There is, clearly, something about the city, with its much-documented assault on the senses, that sends Brits a little doolally. While Jamie Oliver didn't quite descend to Apprentice levels of ignorance, he made for an unexpectedly wide-eyed tour guide. "It feels like going back to Oliver Twist days," he said, apropos of nothing particularly Dickensian. A little later, following a visit to a food market where he was greeted with chants of "Gordon Ramsay!", "Delia Smith!" and Little Britain quotes, he was less enamoured. "I gotta get out now. Too much of this will do my head in."
Jamie Does... Marrakech is the first of six new shows in which Oliver gets to know a country through its cuisine – by wandering through markets, crashing family meals and cooking, Floyd-style, on sun-drenched roof terraces. In truth, the insights into Morocco were fairly limited; Oliver glossed over women's subordinate position with a few words about their tagines (or "stews with attitude") representing a "bit of power" in the home and looked like he wanted to die when a street vendor tenderly shoved succulent roast lamb into his mouth ("I'm not used to being fed by men..."). Still, the snapshots of culinary life – from the communal bakery where children drop off their mother's dough to be baked on the way to school and pick up the finished bread on their way home to the bachelors prowling the market, adding ingredients to their stew pots as they go – were lovely.

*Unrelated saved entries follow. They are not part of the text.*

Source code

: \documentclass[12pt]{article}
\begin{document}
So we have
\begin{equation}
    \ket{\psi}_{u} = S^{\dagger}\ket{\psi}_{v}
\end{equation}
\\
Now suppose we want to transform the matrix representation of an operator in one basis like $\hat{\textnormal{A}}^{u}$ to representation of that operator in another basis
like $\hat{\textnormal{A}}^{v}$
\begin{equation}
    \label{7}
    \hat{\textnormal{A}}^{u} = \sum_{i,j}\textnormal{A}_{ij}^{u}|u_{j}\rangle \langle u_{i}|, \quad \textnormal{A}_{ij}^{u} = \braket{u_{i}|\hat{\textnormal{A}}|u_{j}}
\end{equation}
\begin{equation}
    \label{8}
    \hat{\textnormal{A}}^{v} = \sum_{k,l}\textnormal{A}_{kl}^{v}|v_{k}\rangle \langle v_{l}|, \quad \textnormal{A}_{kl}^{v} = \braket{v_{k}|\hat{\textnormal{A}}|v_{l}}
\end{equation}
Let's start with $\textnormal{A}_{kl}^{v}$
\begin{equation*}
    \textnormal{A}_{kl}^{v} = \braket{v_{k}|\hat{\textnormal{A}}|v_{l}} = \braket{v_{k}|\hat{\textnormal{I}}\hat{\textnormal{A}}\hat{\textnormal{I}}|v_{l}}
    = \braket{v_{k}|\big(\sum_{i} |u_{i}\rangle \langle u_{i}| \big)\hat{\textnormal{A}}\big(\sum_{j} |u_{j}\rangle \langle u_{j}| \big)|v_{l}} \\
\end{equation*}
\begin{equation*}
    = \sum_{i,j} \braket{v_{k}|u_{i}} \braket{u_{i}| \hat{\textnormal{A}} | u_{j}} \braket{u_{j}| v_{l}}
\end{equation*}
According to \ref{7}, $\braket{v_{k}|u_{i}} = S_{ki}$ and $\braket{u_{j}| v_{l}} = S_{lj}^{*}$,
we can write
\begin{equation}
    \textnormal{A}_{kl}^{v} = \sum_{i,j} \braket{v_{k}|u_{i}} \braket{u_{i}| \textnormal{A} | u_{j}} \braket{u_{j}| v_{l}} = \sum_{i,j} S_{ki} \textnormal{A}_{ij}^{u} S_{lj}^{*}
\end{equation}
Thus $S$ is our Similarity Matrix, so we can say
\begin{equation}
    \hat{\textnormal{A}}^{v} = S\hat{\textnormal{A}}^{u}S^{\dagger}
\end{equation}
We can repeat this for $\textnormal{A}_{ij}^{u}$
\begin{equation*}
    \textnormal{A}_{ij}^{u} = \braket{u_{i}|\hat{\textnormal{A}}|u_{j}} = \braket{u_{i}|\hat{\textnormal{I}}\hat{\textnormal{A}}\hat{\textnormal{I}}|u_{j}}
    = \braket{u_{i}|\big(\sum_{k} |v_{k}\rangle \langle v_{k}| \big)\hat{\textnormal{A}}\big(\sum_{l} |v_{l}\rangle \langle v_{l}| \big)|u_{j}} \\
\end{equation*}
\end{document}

It's hard to remember that before he became a philanthropic restaurateur and (brilliant) campaigner for better school dinners, Oliver's thing was simply a bit of cooking malarkey with a side order of laddish banter. This was a return to that original idea, complete with scooter, tracksuit tops, endless "bruvvers" and tomatoes "wanged up any old how".
Last night's recipes – tender roast lamb studded with pomegranate jewels, soft breads and rosewater pastries, given daft names like "stew for single blokes" and "my snakey cakey" – were mouthwatering and approachable. And Oliver, looking younger than ever, was terribly excited about it all. "I'm really proud of that! I wanna eat that!" he said, peering, surprised, at his tagine. He's still got those magic ingredients – enthusiasm mixed with unpredictability (the director, you sense, never quite knows what Oliver is going to do or say next) – to make tasty television.
What do you get if you cross 24 with 007? No, not 00168, clever clogs: the answer is Christopher Chance, hybrid hero of the brand new American import Human Target. If there's something a little too calculated about Fox's bid for an action hit, with its Bond-lite title sequence featuring silhouetted women firing pistols and sophisticated strings and its gritty Bauer-esque fight scenes, it's no less watchable for that. Chance, looking like the lovechild of Daniel Craig and Mel Gibson, with a clenched jaw and blue-steel stare, is a bodyguard with an inhuman skillset (so far, he's revealed the ability to fly an aeroplane upside down and fluency in the Japanese dialect of Satsuma-ben) and, apparently, a death wish. This allows him to say things like "I'm your vest" (to a female client shocked to discover he is wearing a bulletproof vest while she goes without) and still sound heroic.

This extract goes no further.